Marshall Brinn

Marshall Brinn is the GENI Architect for the GENI Project Office (GPO). In that capacity he will serve as technical director of the GPO development and integration efforts and will be co-chairing the GENI architectural steering committee.

Marshall has been a Principal Engineer at Raytheon BBN Technologies since 1987. He has designed, developed and deployed numerous robust and high-performance data acquisition, integration, analysis and exploration systems for a variety of application domains. He has broad experience in designing, building, controlling extremely large-scale systems whose function and hardware are broadly distributed. In addition, he has a particular interest in applying evolutionary algorithms to effect innovative data modeling and mining.

Since 2004, Marshall has directed the development of data gathering and analysis systems for both government and commercial customers, employing a variety of data mining and signal processing techniques to provide real-time or near-real-time situation awareness. Most recently, he led the effort to integrate longitudinal medical records from a range of disparate heterogeneous sources in a manner supporting efficient exploration.

From 1999 to 2004, he served as Technical Director and then Survivability Architect of UltraLog, a DARPA program that focuses on the assured survivability of distributed agent-based systems. From 1998 to 2001, Marshall was Technical Director of the Advanced Logistic Planning (ALP) program, a DARPA research project demonstrating and examining the capabilities of agent-based technologies to provide efficient solutions to the planning and execution of large distributed military logistics problems. In that capacity, he led the design and implementation of an extremely large distributed networked federated computation environment with assured performance characteristics.
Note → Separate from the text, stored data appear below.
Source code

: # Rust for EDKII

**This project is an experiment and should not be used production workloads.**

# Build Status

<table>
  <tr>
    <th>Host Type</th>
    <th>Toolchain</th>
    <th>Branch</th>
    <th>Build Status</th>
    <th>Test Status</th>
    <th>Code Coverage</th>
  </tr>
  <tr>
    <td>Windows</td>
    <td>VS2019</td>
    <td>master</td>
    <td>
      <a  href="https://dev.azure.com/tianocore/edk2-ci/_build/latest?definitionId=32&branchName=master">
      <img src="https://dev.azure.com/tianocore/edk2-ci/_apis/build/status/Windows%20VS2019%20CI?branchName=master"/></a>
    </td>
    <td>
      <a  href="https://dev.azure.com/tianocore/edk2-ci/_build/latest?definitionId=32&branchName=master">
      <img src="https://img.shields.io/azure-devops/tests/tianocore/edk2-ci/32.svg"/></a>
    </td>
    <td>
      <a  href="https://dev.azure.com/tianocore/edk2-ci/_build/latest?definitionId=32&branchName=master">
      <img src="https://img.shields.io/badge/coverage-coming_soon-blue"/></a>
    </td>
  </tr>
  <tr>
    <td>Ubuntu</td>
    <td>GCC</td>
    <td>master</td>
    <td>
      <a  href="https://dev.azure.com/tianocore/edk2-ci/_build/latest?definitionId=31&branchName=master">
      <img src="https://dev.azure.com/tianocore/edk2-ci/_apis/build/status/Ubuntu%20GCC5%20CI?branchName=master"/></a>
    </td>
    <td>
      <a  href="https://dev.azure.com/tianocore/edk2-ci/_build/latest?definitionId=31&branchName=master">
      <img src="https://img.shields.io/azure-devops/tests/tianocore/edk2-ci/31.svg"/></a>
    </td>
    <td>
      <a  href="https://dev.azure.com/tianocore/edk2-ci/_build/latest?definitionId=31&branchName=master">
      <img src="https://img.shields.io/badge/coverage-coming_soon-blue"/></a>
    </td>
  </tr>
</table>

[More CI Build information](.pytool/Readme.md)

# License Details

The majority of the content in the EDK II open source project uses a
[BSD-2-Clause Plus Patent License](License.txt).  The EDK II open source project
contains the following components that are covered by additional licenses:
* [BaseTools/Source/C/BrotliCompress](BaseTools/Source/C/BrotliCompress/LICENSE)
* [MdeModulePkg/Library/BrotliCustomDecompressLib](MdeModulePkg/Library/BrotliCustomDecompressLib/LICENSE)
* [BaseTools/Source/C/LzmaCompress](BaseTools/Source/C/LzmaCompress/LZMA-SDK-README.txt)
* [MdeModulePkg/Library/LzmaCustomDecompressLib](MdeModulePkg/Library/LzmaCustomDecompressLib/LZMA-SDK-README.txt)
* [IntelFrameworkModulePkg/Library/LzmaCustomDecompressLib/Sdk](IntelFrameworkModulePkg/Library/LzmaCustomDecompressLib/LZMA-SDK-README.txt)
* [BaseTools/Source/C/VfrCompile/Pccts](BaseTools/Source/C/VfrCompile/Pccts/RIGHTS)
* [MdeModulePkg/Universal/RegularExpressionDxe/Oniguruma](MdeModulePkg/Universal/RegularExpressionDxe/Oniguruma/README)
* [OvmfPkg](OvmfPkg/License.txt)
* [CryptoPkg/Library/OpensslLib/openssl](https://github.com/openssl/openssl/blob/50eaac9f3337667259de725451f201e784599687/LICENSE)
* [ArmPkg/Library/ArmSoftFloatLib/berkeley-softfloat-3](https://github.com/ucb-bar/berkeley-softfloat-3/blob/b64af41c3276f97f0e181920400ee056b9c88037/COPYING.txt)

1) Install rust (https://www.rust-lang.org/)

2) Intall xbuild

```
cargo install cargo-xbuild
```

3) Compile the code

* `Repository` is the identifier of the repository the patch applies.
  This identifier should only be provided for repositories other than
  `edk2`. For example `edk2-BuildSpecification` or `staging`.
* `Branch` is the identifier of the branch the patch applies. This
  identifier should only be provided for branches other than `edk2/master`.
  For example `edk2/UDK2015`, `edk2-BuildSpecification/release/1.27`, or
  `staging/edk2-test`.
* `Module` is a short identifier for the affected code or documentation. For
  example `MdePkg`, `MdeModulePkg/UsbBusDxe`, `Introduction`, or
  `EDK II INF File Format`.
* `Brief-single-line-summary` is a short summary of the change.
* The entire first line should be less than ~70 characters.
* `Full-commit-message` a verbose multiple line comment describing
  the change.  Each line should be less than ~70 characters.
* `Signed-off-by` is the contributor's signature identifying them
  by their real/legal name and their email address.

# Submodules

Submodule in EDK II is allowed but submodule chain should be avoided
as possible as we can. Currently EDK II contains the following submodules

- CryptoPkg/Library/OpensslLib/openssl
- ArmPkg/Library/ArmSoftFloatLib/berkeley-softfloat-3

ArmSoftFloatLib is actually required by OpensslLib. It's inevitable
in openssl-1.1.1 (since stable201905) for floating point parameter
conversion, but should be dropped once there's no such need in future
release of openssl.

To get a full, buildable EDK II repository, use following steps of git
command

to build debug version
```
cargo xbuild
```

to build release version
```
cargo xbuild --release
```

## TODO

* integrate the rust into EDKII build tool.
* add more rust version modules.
From 1995 to1998, Marshall was the technical lead of BEST Solutions, an optimized solution for large resource scheduling and optimization problems, particularly in the area of field service planning and delivery. Prior to his work on optimization technologies, Marshall worked on the FDS, a large system for real-time processing and analysis of underwater acoustic data.

Marshall earned both an M.S. in Applied Mathematics and Computer Science and a B.S. in Applied Mathematics at Harvard University. He was a National Science Foundation Graduate Scholar (1982).